One important consideration is that it is not possible to use the Appearance panel to adjust several pieces of art with different fills or strokes that are applied at the object level. For example, suppose we have changed the colors of several building outlines, and now want to change them back to black. If we select them all, we will see that the stroke option is not available in the Appearance panel, rather it says Mixed Appearances. The fill is still available to be changed as it is the same for all objects.
Altering appearances can have different results if applied to objects or layers. A good example is a street style that is created with two strokes. If this is applied at the object level, each object is considered separate and you end up with overlapping paths.
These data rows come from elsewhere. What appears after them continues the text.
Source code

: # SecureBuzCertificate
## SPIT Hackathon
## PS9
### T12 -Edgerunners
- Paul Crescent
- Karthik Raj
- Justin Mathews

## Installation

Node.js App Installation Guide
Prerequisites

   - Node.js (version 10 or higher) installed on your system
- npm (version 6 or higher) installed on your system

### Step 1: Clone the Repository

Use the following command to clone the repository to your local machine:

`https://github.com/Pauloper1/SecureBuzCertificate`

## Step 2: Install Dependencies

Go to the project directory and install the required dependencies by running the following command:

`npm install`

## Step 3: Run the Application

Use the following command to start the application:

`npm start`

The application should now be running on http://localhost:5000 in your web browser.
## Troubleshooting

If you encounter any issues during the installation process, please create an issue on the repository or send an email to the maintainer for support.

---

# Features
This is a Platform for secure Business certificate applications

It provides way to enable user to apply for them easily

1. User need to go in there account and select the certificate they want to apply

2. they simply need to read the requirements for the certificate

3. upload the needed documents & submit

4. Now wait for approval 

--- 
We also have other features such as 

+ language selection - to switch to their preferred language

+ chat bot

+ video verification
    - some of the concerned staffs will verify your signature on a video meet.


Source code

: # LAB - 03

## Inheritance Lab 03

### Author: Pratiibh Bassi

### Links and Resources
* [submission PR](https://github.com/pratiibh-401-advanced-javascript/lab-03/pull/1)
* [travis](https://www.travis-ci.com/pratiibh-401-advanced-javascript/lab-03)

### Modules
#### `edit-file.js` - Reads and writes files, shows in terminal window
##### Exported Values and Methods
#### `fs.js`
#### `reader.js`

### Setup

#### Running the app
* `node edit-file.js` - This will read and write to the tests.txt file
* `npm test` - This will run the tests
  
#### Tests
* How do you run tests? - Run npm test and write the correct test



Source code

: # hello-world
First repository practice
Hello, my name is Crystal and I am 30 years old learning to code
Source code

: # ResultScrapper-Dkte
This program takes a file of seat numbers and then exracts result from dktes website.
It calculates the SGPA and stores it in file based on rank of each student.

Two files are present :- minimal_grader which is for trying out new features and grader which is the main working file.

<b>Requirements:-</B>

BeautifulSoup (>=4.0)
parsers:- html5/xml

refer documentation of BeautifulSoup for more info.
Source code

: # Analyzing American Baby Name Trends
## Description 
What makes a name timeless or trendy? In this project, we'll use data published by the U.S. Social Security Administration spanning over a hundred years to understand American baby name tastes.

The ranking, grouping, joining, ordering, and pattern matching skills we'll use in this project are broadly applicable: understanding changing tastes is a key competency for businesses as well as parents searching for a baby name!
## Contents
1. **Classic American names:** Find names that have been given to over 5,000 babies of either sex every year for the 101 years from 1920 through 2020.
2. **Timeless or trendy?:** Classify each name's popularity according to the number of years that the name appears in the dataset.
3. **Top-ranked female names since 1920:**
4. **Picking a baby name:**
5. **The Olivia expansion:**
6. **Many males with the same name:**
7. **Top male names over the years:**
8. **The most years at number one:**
However, if this style is applied at the layer level, the paths are styled at the same time and appear to be merged.
Applying Graphic Styles
Graphic Styles are great to easily add combinations of strokes, fills and effects to art, and these can also act differently when applied to objects or layers. In the Graphic Styles panel, we have a Graphic Style with null fill and stroke, but a drop shadow added. If we try to add this directly to the building art, the null fill and stroke will cause the buildings to disappear.
However, we can add it to the Buildings layer and the effect is successfully combined with the object level appearance.
Resolving Appearance Confusion
As mentioned earlier, it is possible to combine object level and layer level appearances. This can get complicated if you have different objects on the same layer with different appearances as well as appearance modifications at the layer level. Trying to work out why you cannot adjust the style of your paths because you are getting Mixed Appearance in the Appearance panel can be frustrating.
The easiest method to fix this is to use the Clear appearance button in the Appearance panel. Keep in mind that this will totally remove any appearance formatting that you have applied to your layers or objects, so it is worth creating Graphic Styles of the appearances you want to retain. Just like changing appearances, this button works at both the object and layer levels.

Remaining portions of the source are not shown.